9/11 'Mastermind' KSM Wants to Write to Obama

     GUANTANAMO BAY NAVAL BASE, Cuba (CN) - The self-professed "mastermind" of the Sept. 11, 2001, attacks wants to send a letter to President Barack Obama discussing, among other things, Israel's recent conflict in Gaza, his lawyer said Thursday.
     "The letter has been written recently," Khalid Sheikh Mohammed's attorney David Nevin said at a press conference. "I'm pretty confident that nothing in the letter is classified."
     A protective order could prevent discussion about the contents in any detail, Nevin added.
     Mohammed is accused of, and has boasted about, plotting the hijackings of airplanes that crashed into the World Trade Center, the Pentagon and a Pennsylvania field in attacks that killed nearly 3,000 people.
     A copy of his so-called "manifesto" was leaked early this year to the Huffington Post for an article titled "Mastermind of the Sept. 11 Attacks Wants to Convert His Captors."
     Now, Mohammed wants to write a letter to Obama "about a number of issues, including Gaza," but communication restrictions have prevented him from sending it, Nevin said.
     Mohammed and alleged Sept. 11 coordinator Ramzi bin al Shibh appeared in court this week wearing a Palestinian kaffiyeh.
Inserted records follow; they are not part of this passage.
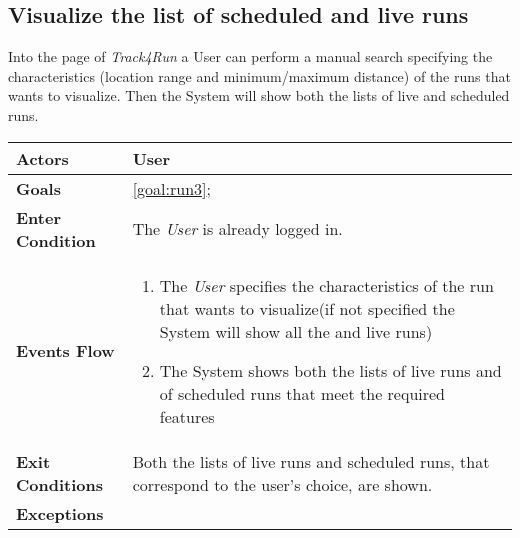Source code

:  \subsection{Visualize the list of scheduled and live runs}
Into the page of \emph{Track4Run} a User can perform a manual search specifying the characteristics (location range and minimum/maximum distance) of the runs that wants to visualize. Then the System will show both the lists of live and scheduled runs. 

\begin{table}[H]
	\centering
    
    \begin{tabular}{|p{3.5cm}|p{10.3cm}|}
    
    \hline
    \textbf{\large{Actors}}  			& \tabitem User 	\\
    				 					
    \hline
    \textbf{\large{Goals}} 				& \ref{goal:run3};\\
    
    \hline
    \textbf{\large{Enter Condition}}	& The \emph{User} is already logged in.		\\
    
    \hline
    \textbf{\large{Events Flow}}		& \begin{enumerate}[leftmargin=0.5cm]
                                          	\item The \emph{User} specifies the characteristics of the run that wants to visualize(if not specified the System will show all the  and live runs)  
                                          	 \item The System shows both the lists of live runs and of scheduled runs that meet the required features
                                          \end{enumerate}
    										\\
    \hline
    \textbf{\large{Exit Conditions}}    & Both the lists of live runs and scheduled runs, that correspond to the user's choice, are shown.  \\
    
    \hline
    \textbf{\large{Exceptions}} 		& \\
    
    \hline
    
    
    \end{tabular}
	
\end{table}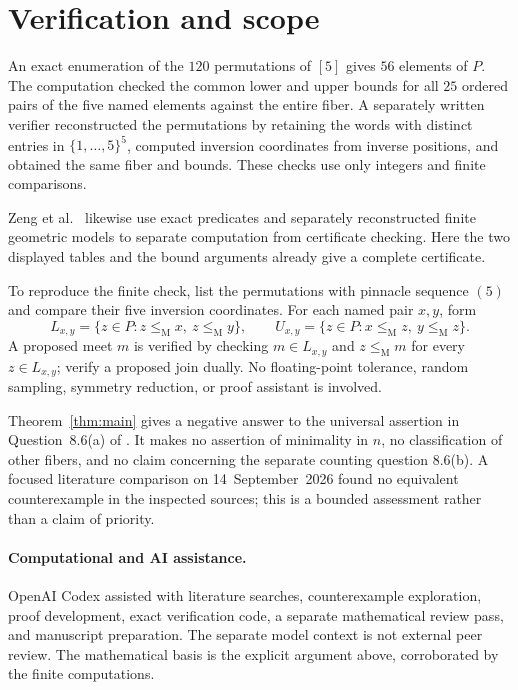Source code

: \documentclass[11pt]{article}
\newcommand{\leM}{\leq_{\mathrm M}}
\begin{document}
\section{Verification and scope}

An exact enumeration of the $120$ permutations of $[5]$ gives $56$
elements of $P$. The computation checked the common lower and upper
bounds for all $25$ ordered pairs of the five named elements against
the entire fiber. A separately written verifier reconstructed the
permutations by retaining the words with distinct entries in
$\{1,\ldots,5\}^5$, computed inversion coordinates from inverse
positions, and obtained the same fiber and bounds. These checks use
only integers and finite comparisons.

Zeng et al.\ \cite[Proposition~1 and Section~6]{ZLRO} likewise use exact
predicates and separately reconstructed finite geometric models to
separate computation from certificate checking. Here the two displayed
tables and the bound arguments already give a complete certificate.

To reproduce the finite check, list the permutations with pinnacle
sequence $(5)$ and compare their five inversion coordinates. For each
named pair $x,y$, form
\[
 L_{x,y}=\{z\in P:z\leM x,\ z\leM y\},\qquad
 U_{x,y}=\{z\in P:x\leM z,\ y\leM z\}.
\]
A proposed meet $m$ is verified by checking $m\in L_{x,y}$ and
$z\leM m$ for every $z\in L_{x,y}$; verify a proposed join dually.
No floating-point tolerance, random sampling, symmetry reduction, or
proof assistant is involved.

Theorem~\ref{thm:main} gives a negative answer to the universal assertion
in Question~8.6(a) of \cite{LS}. It makes no assertion of minimality in
$n$, no classification of other fibers, and no claim concerning the
separate counting question 8.6(b). A focused literature comparison on
14~September~2026 found no equivalent counterexample in the inspected
sources; this is a bounded assessment rather than a claim of priority.

\paragraph{Computational and AI assistance.}
OpenAI Codex assisted with literature searches, counterexample
exploration, proof development, exact verification code, a separate
mathematical review pass, and manuscript preparation. The separate
model context is not external peer review. The mathematical basis is
the explicit argument above, corroborated by the finite computations.



\end{document}

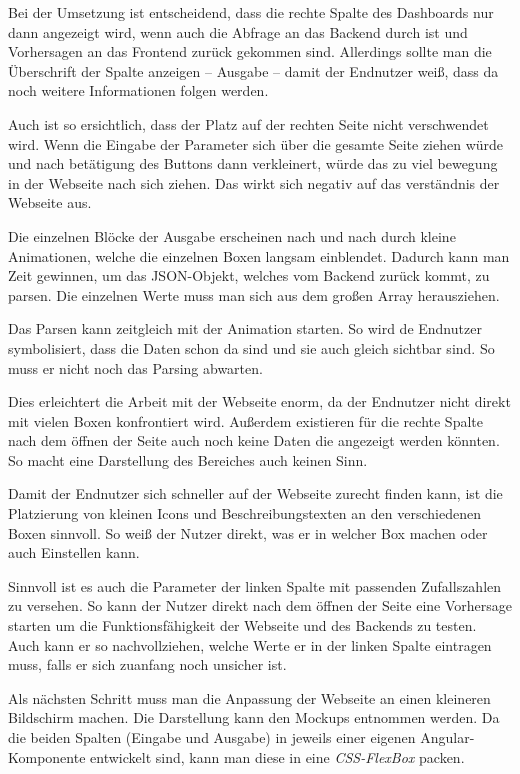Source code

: Bei der Umsetzung ist entscheidend, dass die rechte Spalte des Dashboards nur dann angezeigt wird, wenn auch die Abfrage
an das Backend durch ist und Vorhersagen an das Frontend zurück gekommen sind. Allerdings sollte man die Überschrift
der Spalte anzeigen -- Ausgabe -- damit der Endnutzer weiß, dass da noch weitere Informationen
folgen werden.

Auch ist so ersichtlich, dass der Platz auf der rechten Seite nicht verschwendet wird. Wenn die Eingabe der Parameter
sich über die gesamte Seite ziehen würde und nach betätigung des Buttons dann verkleinert, würde das zu viel bewegung in
der Webseite nach sich ziehen. Das wirkt sich negativ auf das verständnis der Webseite aus.

Die einzelnen Blöcke der Ausgabe erscheinen nach und nach durch kleine Animationen, welche die einzelnen Boxen langsam
einblendet. Dadurch kann man Zeit gewinnen, um das JSON-Objekt, welches vom Backend zurück kommt, zu parsen. Die einzelnen
Werte muss man sich aus dem großen Array herausziehen.

Das Parsen kann zeitgleich mit der Animation starten. So wird de Endnutzer symbolisiert, dass die Daten schon da sind
und sie auch gleich sichtbar sind. So muss er nicht noch das Parsing abwarten.

Dies erleichtert die Arbeit mit der Webseite enorm, da der Endnutzer nicht direkt mit vielen Boxen konfrontiert wird.
Außerdem existieren für die rechte Spalte nach dem öffnen der Seite auch noch keine Daten die angezeigt werden könnten.
So macht eine Darstellung des Bereiches auch keinen Sinn.

Damit der Endnutzer sich schneller auf der Webseite zurecht finden kann, ist die Platzierung von kleinen Icons und
Beschreibungstexten an den verschiedenen Boxen sinnvoll. So weiß der Nutzer direkt, was er in welcher Box machen oder
auch Einstellen kann.

Sinnvoll ist es auch die Parameter der linken Spalte mit passenden Zufallszahlen zu versehen. So kann der Nutzer direkt
nach dem öffnen der Seite eine Vorhersage starten um die Funktionsfähigkeit der Webseite und des Backends zu testen.
Auch kann er so nachvollziehen, welche Werte er in der linken Spalte eintragen muss, falls er sich zuanfang noch
unsicher ist.

Als nächsten Schritt muss man die Anpassung der Webseite an einen kleineren Bildschirm machen. Die Darstellung kann den
Mockups entnommen werden. Da die beiden Spalten (Eingabe und Ausgabe) in jeweils einer eigenen Angular-Komponente
entwickelt sind, kann man diese in eine \textit{CSS-FlexBox} packen.


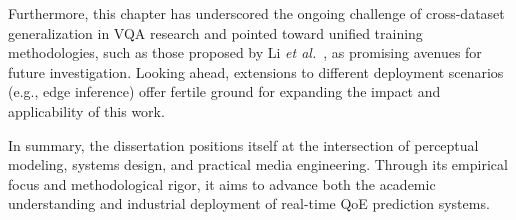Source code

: Furthermore, this chapter has underscored the ongoing challenge of cross-dataset generalization in VQA research and pointed toward unified training methodologies, such as those proposed by Li \textit{et al.}~\cite{li2023unified}, as promising avenues for future investigation. Looking ahead, extensions to different deployment scenarios (e.g., edge inference) offer fertile ground for expanding the impact and applicability of this work.

In summary, the dissertation positions itself at the intersection of perceptual modeling, systems design, and practical media engineering. Through its empirical focus and methodological rigor, it aims to advance both the academic understanding and industrial deployment of real-time QoE prediction systems.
Another co-defendant, Mustafa al-Hawsawi, wore a scarf with an image of the Dome of the Rock, a shrine in Jerusalem considered to be the third holiest site in Islam.
     James Connell, who represents Mohammed's nephew Ammar al-Baluchi, remarked that the "attire was different from what they normally wear" and what he called "a mute, silent expression of solidarity with the people of Gaza."
     Condemning what he considered to be Israeli "war crimes," Connell added that another notorious former client, D.C. sniper and convicted terrorist John Allen Mohammad, did not have the same communication restrictions.
     Brig. Gen. Mark Martins, the chief prosecutor of the military commissions, countered that the communication security measures in effect at Guantanamo were modeled after so-called "special administrative measures" found in many federal terrorism cases, including the one against 1998 U.S. Embassy bombing plotter Ahmed Ghailani.
     "You will not see letters from Abdel Rahman leaving to the media," Martin said, referring to the so-called "Blind Sheikh" convicted in connection to the 1993 World Trade Center bombings.